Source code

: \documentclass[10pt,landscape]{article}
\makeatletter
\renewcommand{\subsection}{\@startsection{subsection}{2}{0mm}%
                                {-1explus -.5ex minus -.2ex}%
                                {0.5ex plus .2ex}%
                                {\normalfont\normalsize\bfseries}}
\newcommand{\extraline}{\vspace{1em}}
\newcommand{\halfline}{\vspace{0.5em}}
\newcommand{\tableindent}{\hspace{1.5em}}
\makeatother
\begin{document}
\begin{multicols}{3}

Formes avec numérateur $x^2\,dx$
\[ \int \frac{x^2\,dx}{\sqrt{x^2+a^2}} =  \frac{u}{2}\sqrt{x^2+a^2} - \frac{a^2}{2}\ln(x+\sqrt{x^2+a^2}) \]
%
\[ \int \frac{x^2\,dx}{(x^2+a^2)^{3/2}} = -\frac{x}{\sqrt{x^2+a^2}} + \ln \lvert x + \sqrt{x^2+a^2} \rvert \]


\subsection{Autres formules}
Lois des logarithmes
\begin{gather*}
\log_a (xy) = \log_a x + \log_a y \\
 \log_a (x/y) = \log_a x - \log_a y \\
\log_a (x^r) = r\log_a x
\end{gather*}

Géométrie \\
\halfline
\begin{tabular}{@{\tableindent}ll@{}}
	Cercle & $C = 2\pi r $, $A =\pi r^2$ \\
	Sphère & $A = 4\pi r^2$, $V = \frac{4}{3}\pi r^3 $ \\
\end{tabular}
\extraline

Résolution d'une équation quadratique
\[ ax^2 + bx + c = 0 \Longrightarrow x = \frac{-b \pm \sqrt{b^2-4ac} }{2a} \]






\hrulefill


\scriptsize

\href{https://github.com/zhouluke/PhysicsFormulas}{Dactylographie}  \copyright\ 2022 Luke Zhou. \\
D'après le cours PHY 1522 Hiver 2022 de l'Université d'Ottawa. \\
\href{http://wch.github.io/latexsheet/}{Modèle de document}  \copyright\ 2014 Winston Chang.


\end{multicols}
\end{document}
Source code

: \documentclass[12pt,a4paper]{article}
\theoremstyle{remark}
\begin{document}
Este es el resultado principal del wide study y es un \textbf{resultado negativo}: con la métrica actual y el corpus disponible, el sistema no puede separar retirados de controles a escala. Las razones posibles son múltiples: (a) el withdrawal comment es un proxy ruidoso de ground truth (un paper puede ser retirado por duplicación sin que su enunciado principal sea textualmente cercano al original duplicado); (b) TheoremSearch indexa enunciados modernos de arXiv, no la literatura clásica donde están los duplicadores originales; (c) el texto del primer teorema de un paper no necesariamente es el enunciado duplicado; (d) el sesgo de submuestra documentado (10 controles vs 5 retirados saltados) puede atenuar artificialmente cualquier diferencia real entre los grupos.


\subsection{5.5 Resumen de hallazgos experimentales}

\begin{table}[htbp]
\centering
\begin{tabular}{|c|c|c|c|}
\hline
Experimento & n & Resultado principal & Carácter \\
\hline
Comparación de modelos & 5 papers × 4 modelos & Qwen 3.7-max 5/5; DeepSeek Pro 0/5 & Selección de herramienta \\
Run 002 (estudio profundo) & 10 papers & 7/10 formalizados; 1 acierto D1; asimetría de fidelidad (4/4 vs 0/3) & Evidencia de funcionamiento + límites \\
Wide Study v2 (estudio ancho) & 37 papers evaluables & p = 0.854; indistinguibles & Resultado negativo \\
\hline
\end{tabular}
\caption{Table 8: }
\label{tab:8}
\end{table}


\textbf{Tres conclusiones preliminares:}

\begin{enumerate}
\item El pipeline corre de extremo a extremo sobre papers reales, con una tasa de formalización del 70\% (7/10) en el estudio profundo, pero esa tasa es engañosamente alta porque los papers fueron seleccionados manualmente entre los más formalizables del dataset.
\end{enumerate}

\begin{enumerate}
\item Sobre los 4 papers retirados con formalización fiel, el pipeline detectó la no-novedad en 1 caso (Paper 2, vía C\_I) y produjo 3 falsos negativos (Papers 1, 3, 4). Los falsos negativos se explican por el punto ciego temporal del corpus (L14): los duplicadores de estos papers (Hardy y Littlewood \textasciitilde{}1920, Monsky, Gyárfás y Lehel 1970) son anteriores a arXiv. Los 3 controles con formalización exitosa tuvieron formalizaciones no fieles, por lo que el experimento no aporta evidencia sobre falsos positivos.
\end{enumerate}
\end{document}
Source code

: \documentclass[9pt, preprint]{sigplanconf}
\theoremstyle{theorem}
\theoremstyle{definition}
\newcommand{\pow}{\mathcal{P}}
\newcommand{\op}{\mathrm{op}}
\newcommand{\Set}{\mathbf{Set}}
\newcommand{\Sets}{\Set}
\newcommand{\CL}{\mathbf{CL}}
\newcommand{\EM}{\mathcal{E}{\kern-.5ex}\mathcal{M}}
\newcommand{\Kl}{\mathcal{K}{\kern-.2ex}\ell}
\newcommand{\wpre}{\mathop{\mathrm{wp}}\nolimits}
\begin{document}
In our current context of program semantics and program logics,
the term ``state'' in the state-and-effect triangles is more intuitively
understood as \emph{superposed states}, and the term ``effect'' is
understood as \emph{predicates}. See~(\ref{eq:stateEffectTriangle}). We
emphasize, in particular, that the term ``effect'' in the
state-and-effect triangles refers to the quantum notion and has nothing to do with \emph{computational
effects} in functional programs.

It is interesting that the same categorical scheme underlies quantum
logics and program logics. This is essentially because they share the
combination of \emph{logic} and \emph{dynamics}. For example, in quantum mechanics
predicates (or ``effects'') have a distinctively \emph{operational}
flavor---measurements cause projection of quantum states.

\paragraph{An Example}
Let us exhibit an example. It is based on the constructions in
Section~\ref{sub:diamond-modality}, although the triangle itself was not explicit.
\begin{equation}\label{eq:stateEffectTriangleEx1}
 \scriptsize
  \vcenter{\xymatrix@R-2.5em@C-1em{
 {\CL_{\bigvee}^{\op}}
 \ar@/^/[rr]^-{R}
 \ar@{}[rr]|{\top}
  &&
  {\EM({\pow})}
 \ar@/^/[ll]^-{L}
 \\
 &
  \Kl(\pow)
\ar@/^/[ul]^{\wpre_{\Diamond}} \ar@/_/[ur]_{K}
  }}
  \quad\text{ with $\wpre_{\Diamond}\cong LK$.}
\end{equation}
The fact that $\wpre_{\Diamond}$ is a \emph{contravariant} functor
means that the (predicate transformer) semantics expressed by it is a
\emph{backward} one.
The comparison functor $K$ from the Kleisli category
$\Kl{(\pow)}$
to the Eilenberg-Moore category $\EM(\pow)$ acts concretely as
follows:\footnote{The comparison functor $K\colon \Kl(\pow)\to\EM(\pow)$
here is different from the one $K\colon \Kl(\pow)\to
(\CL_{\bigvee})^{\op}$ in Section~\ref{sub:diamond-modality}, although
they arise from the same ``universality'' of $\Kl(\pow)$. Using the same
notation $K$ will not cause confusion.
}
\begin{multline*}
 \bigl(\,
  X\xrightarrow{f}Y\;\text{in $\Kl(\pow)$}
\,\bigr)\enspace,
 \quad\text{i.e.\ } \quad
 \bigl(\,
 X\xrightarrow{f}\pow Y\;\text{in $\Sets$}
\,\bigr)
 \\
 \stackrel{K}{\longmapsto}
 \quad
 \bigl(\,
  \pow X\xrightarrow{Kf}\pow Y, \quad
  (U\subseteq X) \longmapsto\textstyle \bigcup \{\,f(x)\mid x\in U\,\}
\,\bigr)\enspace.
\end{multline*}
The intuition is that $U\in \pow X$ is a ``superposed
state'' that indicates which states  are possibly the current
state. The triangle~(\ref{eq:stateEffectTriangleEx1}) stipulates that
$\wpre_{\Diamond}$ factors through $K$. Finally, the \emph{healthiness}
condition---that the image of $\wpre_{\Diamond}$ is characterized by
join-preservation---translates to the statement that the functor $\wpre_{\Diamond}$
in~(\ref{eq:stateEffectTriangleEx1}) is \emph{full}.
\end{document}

Task: Please give only the count of lines above containing "subsection".

Task solution: 3